Medicine hat horses are rare. They supposedly also have special supernatural protection powers, according to Indigenous people. Technically, a medicine hat horse is a pinto horse, characterized by alternations of white and dark markings on the coat. However, their dark spots are sparse and generally found on the head and ears. It is believed that anyone riding a medicine hat is shielded from harm. If both eyes are blue, like our Rainmaker, the horse is said to be even more powerful. Medicine hats were often ridden by the so-called medicine men – the healers of the tribes.
What was alarming was that our new foal’s head was still covered in the birth sack with only her nostrils uncovered to breathe. This rather large baby was visibly shaking in the rain. Scott leaped from the Kubota to run into the pasture and assist the foal. Elsa stood about five feet from the baby, protective but not engaged. Scott carefully picked up the foal and carried her into the nearby covered shed, positioning her out of the rain. He rubbed the foal and sent Heather and Bill back to the barn to bring warm blankets and to call the veterinarian.
Elsa seemed accepting of the help. Scott lifted the foal to encourage her to stand and nurse. She had blue eyes and very pink skin. Heather returned with blankets and exclaimed, “Pebbles wants us to name her Rainmaker, as her birth brought us magical rain after a month of no relief.”
Despite Scott’s repeated efforts, Rainmaker could not support herself standing and collapsed. Still unable to nurse, we attempted to give her a foal formula with colostrum. We brought both Elsa and the newborn foal into the main barn. Elsa seemed puzzled by the situation.
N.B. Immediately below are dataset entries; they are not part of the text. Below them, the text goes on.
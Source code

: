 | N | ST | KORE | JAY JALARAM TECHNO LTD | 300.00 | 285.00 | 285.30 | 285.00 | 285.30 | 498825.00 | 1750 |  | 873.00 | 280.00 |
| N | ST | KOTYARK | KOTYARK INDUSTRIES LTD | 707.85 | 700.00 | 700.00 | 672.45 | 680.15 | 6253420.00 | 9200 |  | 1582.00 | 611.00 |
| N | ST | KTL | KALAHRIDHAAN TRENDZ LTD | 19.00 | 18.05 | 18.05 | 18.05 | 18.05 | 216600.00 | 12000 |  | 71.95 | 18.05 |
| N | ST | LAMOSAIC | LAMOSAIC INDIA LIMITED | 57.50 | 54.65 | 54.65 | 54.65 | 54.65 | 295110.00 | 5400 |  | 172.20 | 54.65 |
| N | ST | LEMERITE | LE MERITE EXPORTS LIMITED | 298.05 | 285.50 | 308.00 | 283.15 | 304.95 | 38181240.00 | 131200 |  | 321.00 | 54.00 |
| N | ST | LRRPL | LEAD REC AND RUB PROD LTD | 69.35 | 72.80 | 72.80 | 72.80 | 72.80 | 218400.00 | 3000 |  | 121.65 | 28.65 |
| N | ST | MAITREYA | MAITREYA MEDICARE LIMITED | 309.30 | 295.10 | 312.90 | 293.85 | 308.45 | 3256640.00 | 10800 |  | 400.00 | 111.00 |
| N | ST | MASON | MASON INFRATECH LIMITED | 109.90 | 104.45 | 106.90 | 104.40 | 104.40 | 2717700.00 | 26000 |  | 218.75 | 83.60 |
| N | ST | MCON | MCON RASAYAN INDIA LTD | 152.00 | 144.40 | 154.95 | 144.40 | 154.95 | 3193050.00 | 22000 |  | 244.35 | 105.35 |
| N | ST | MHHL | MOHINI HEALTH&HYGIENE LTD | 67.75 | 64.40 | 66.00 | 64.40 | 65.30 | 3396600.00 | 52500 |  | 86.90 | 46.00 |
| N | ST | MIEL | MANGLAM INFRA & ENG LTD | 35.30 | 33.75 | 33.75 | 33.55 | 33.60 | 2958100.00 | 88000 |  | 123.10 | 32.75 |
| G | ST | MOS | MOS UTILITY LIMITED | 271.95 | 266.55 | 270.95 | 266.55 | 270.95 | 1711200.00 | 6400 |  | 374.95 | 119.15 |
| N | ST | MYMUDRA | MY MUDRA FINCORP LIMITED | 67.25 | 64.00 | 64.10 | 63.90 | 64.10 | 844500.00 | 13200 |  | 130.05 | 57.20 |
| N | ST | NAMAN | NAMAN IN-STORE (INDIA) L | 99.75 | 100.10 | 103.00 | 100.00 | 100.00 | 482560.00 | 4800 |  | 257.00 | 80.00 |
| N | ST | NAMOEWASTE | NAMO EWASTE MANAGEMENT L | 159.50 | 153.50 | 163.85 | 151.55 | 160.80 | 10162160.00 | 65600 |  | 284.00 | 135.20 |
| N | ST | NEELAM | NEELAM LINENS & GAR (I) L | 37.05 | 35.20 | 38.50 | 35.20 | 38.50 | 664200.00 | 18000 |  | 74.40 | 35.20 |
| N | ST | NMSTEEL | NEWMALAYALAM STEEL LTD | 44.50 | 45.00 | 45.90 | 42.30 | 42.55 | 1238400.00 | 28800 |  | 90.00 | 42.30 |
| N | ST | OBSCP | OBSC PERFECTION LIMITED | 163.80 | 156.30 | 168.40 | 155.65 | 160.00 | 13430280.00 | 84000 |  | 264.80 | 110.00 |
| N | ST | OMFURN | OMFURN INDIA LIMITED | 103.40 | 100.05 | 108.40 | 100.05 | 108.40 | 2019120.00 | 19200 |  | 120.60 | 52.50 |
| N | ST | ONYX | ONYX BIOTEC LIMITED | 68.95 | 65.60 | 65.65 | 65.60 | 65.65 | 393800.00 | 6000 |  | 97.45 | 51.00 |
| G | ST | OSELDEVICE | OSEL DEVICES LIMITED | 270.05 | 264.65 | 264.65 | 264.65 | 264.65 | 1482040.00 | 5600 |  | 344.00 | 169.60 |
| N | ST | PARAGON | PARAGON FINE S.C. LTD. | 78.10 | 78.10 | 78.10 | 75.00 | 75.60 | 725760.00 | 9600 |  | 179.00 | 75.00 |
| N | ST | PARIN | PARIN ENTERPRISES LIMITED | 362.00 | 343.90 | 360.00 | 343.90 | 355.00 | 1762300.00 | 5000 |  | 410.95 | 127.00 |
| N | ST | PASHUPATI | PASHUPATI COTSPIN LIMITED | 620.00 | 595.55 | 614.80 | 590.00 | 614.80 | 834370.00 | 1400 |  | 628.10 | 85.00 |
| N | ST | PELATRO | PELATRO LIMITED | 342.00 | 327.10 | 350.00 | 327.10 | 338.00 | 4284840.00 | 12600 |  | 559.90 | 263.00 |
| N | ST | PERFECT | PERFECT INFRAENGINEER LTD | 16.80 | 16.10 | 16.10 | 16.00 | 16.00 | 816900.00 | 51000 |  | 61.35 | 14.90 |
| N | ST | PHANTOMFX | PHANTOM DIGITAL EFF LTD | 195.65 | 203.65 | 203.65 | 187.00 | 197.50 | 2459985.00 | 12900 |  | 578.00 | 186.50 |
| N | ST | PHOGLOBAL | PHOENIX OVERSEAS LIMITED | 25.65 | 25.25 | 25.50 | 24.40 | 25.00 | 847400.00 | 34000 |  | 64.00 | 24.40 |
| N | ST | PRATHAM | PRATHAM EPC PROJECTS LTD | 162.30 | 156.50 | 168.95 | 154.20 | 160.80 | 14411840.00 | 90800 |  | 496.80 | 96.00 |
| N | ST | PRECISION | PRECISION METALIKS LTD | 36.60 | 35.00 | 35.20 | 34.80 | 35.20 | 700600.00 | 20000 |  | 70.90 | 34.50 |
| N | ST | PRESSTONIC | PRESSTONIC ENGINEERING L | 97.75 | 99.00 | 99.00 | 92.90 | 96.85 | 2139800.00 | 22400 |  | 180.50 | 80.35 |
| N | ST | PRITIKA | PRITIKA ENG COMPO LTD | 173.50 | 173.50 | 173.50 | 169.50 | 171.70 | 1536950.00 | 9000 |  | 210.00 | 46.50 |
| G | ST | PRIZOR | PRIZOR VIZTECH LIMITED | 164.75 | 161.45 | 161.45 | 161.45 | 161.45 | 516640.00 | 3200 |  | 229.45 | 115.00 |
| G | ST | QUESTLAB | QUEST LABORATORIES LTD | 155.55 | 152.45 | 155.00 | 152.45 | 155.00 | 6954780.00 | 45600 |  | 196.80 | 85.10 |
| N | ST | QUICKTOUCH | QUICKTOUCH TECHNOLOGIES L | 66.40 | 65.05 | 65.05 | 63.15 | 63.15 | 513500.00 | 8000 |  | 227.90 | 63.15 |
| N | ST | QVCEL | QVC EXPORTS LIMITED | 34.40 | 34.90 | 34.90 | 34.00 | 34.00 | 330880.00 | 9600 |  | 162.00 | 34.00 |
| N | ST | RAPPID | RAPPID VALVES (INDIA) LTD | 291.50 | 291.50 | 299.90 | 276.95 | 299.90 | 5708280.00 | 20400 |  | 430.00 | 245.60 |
She was not attentive to her baby. Instead, she watched us feed Rainmaker while she ate hay. It was as if she knew something was wrong with her newborn daughter. The vet surmised that it had been a long and difficult birthing. Something was internally wrong with this foal.
It turned out that Rainmaker had Overo Lethal White Syndrome, a genetic mutation that appears in horses with white markings. A foal must obtain two copies of the mutated gene to have this disease. These foals are born alive with blue eyes, pink skin, and a white coat. They can have small black markings on their head, mane, or tail. At birth, the foals appear normal except for their unique coloring. Foals with OLWS usually die within a few hours or days because of damage to the intestines or a buildup of toxic waste materials in the blood.
Elsa is a pinto. She was likely impregnated by a pinto stallion. Both horses were carriers of the mutated gene. Poor Rainmaker never had a chance. The disease is fatal. No treatment is available. She died that evening quietly in the stall with her mother. The gift she brought us was rain, and it has been raining consistently since her departure.
She lives on in the downpours, bringing relief to the ranch. Now, we wait for another type of Rainmaker to appear and make hay for us while the sun is shining.